Dr. Jameelah Powell: Thank you. Thank you for having me back.
[Podcast: Summer Health Hazards: How to Protect Yourself]
Dr. Bjorn Mercer: Yeah. I love having you here. And this is an important topic. I think every family should share their health history, because it could help all of us live healthier lives. And so, the first question is, what is family health history?
Dr. Jameelah Powell: So, basically it’s a record of all of the diseases and health conditions in a family. So, that’s everyone that’s related to you by your bloodline. So, it’s not just your parents or your siblings or people live in your home, but it’s also just people that you are connected to, your uncles, cousins, anything like that. So, it’s a record of any types of diagnoses or health issues that they may have experienced.
Dr. Bjorn Mercer: Why are some families hesitant to talk about their family health history?
Dr. Jameelah Powell: That’s a really good question. I think in some cultures it’s taboo, especially if you’re talking about information that’s being shared across genders. So, you’re asking women about their health history and you might be a man, it’s very taboo.
In some cultures it’s taboo to have a male doctor when the patient is female. So, I think in some cultures that gender thing is a big issue. The unfortunate part about that is, it’s important because what may be going on in a woman’s line of your family history, can affect your children even if you’re not a woman. If you are the son of that woman, if there are things that are shared on the female gene, basically, it’s still something that you’d want to know.

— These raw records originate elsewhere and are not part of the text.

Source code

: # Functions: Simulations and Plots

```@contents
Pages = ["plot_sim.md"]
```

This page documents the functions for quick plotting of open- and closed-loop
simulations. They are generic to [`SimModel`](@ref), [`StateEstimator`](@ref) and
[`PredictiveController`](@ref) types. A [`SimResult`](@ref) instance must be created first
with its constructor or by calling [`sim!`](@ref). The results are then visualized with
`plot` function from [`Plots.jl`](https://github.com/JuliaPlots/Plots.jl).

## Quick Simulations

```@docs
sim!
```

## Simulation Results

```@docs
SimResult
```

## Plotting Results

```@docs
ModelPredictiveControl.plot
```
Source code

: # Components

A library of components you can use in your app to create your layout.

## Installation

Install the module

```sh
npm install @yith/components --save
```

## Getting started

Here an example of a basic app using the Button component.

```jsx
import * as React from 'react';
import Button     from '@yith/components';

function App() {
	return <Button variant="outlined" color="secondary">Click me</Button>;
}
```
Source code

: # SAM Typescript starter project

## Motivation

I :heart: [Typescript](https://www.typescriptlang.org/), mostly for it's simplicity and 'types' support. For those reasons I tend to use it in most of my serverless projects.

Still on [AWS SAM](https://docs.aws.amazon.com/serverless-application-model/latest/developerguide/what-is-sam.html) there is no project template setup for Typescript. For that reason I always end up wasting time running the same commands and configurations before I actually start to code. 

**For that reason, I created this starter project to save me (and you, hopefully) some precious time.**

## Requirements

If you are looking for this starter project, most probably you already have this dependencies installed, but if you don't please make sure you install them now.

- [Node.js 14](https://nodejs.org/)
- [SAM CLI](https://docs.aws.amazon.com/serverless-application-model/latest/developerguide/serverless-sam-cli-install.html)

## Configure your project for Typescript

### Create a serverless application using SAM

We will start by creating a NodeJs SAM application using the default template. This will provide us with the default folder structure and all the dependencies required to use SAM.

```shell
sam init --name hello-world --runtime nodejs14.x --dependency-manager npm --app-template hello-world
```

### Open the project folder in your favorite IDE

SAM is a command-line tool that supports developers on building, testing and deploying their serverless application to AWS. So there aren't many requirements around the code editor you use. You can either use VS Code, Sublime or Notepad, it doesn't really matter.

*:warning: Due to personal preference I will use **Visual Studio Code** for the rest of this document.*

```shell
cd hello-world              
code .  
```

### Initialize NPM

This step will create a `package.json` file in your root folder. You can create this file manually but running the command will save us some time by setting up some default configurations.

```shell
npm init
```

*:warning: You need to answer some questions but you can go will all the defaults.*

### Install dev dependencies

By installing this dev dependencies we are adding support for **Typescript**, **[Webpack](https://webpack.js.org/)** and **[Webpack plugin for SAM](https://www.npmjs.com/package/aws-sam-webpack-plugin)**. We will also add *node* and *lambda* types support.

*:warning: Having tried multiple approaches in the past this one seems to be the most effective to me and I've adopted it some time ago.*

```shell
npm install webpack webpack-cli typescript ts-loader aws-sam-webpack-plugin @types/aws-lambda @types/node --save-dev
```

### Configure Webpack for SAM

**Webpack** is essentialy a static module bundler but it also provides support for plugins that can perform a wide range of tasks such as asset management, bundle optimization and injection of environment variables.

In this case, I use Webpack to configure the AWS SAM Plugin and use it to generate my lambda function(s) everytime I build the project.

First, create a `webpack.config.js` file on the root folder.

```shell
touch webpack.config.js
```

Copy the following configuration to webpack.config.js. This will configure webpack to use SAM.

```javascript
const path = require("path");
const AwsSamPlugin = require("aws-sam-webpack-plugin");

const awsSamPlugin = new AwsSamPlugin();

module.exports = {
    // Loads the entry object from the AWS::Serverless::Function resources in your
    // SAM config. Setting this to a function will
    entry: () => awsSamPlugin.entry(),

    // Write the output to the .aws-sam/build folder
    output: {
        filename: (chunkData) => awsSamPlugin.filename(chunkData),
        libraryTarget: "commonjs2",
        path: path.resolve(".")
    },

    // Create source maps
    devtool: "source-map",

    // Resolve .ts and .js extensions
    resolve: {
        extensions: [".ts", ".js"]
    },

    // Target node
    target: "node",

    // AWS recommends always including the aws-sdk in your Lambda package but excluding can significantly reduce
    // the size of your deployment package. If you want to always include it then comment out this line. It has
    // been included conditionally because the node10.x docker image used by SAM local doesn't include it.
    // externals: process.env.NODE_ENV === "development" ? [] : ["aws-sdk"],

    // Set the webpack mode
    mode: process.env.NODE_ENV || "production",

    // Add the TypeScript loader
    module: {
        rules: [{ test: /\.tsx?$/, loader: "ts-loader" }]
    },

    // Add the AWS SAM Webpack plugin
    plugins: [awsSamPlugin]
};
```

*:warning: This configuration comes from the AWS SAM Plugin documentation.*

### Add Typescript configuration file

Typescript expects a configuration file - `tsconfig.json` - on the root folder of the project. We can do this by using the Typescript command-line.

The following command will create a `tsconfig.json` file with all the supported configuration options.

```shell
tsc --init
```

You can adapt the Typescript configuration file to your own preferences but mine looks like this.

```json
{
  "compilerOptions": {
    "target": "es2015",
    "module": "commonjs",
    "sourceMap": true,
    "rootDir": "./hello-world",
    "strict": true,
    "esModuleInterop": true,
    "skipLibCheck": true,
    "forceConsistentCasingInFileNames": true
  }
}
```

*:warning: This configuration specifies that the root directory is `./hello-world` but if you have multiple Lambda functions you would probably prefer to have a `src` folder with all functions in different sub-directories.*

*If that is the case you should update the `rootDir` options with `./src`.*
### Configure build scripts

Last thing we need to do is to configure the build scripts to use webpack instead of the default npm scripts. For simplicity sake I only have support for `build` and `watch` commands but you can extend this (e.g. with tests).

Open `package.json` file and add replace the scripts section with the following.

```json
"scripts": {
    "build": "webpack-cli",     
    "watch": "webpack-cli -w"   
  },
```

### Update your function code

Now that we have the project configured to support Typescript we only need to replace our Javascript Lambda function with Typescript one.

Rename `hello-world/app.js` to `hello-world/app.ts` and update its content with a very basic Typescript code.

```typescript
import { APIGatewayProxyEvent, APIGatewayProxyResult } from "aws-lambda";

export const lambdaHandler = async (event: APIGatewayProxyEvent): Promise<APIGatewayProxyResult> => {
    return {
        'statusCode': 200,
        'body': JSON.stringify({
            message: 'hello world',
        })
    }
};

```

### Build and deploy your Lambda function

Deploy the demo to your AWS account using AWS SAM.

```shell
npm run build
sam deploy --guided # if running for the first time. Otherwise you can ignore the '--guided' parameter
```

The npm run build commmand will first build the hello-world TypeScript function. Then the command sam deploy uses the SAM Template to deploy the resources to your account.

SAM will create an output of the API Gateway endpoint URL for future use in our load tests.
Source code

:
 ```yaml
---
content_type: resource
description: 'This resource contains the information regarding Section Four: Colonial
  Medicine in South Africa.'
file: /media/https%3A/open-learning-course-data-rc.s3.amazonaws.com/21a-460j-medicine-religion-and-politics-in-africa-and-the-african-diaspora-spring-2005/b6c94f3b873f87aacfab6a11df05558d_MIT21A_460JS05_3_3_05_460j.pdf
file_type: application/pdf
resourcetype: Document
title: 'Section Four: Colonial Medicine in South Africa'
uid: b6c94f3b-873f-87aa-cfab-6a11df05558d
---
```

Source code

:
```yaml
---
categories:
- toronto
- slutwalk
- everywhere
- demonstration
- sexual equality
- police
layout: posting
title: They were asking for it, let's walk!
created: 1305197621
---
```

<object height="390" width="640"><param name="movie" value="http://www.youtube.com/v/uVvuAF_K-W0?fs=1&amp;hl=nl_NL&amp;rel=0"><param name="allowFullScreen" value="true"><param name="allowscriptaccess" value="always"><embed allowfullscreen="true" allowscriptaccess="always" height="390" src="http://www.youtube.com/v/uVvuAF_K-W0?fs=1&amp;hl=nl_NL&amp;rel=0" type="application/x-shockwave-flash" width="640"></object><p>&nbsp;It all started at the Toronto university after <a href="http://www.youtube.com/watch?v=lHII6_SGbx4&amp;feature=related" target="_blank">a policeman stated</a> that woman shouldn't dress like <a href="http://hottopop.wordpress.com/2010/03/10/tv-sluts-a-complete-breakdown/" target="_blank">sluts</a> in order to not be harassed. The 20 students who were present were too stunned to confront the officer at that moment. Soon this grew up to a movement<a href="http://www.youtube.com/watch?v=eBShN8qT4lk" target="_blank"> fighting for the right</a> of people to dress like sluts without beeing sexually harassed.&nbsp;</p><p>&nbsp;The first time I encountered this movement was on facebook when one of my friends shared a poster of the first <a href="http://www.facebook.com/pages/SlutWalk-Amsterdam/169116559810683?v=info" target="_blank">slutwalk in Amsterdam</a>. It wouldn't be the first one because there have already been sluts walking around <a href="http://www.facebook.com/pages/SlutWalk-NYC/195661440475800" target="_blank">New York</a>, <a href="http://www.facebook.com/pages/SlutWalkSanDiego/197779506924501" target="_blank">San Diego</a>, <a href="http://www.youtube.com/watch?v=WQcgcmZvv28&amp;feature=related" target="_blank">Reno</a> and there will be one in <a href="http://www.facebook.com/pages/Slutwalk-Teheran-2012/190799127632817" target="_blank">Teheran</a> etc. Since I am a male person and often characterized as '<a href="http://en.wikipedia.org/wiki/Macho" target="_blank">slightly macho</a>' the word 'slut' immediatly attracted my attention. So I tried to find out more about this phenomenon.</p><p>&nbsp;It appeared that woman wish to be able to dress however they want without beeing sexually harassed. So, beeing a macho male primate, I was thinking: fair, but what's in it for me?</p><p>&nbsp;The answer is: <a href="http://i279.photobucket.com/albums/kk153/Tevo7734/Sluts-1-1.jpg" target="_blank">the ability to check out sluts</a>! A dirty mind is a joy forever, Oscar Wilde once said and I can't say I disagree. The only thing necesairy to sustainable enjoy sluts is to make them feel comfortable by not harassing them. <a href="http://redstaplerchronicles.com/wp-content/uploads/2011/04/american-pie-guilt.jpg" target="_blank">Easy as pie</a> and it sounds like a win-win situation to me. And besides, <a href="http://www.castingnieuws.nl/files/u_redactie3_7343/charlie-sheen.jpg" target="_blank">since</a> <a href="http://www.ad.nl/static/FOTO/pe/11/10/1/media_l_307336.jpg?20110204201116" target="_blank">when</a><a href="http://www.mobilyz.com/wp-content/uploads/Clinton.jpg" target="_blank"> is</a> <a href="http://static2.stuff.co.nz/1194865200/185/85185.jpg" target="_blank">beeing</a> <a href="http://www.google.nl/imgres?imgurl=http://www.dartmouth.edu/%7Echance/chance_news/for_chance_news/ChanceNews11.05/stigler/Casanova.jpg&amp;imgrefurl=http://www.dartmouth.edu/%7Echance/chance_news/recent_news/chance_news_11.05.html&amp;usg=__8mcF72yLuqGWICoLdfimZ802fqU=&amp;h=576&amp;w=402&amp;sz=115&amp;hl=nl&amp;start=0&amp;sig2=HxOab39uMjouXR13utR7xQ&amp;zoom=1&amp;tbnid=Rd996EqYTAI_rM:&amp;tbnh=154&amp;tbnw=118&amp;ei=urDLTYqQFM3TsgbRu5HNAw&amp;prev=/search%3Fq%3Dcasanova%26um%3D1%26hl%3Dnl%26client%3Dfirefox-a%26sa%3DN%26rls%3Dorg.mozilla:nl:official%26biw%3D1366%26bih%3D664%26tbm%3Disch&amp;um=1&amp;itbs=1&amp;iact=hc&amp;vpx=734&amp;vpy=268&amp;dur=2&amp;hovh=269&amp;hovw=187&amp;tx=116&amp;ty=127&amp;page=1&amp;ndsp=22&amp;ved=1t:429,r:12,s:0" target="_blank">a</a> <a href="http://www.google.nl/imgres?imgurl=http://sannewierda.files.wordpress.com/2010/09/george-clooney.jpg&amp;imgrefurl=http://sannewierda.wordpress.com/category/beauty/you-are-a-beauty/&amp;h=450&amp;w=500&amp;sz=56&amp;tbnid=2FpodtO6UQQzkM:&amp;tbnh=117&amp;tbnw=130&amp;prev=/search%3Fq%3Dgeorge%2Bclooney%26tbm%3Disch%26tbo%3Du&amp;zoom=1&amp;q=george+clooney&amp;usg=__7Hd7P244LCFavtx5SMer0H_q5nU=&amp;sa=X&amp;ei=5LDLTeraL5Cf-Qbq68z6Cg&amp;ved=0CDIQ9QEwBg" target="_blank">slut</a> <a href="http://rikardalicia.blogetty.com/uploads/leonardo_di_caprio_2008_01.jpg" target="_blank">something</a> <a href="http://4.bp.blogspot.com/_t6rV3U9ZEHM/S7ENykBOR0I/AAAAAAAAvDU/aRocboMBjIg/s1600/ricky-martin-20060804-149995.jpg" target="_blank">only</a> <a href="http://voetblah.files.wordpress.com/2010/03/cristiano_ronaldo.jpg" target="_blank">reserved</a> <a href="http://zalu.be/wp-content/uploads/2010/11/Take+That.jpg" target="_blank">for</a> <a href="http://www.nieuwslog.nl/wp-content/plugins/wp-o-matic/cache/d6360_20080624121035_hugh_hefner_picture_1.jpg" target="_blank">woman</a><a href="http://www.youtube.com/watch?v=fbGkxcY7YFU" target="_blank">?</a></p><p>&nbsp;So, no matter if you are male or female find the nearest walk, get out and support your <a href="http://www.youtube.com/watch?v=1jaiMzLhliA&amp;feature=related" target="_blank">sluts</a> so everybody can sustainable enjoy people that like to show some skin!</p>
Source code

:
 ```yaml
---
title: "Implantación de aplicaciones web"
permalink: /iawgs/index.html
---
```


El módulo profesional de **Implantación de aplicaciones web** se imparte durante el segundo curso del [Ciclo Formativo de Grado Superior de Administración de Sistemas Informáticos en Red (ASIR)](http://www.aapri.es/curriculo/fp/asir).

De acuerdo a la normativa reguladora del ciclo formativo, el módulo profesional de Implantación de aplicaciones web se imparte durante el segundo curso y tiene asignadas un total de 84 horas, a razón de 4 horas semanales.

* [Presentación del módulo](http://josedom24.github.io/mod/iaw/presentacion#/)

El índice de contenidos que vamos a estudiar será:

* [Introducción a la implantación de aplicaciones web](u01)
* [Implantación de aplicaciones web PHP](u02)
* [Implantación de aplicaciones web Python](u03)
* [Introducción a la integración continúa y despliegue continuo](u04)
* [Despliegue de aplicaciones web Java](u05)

Even if it’s not taboo, it’s just not something people think about. I can tell you for. me and my family, it doesn’t come up. It’s not something that people just offer, it’s something you have to actually dig for. And it can be uncomfortable digging for things like that because health history is not always information that people want to share. They find that it’s private or it’s secret and it’s not something that should be allowed to just exist for other people to know.
But I think people just really don’t understand why it’s important. They just want to keep that information for themselves because they think it’s private. Sharing private information with a friend, unless you’re really close with that friend, it probably isn’t something that you’re going to share and I think people have that same sentiment when it comes to family members.
Dr. Bjorn Mercer: And that totally makes sense and it also makes me think of just like sometimes guys, I’ll say guys, don’t want to share how they are or potentially what they’ve been doing, “wrong” in relation to their health. If they haven’t had a good diet or if they haven’t exercised enough or if they’ve been smoking or drinking, I mean, there’s all these different things that people can feel like others will judge them.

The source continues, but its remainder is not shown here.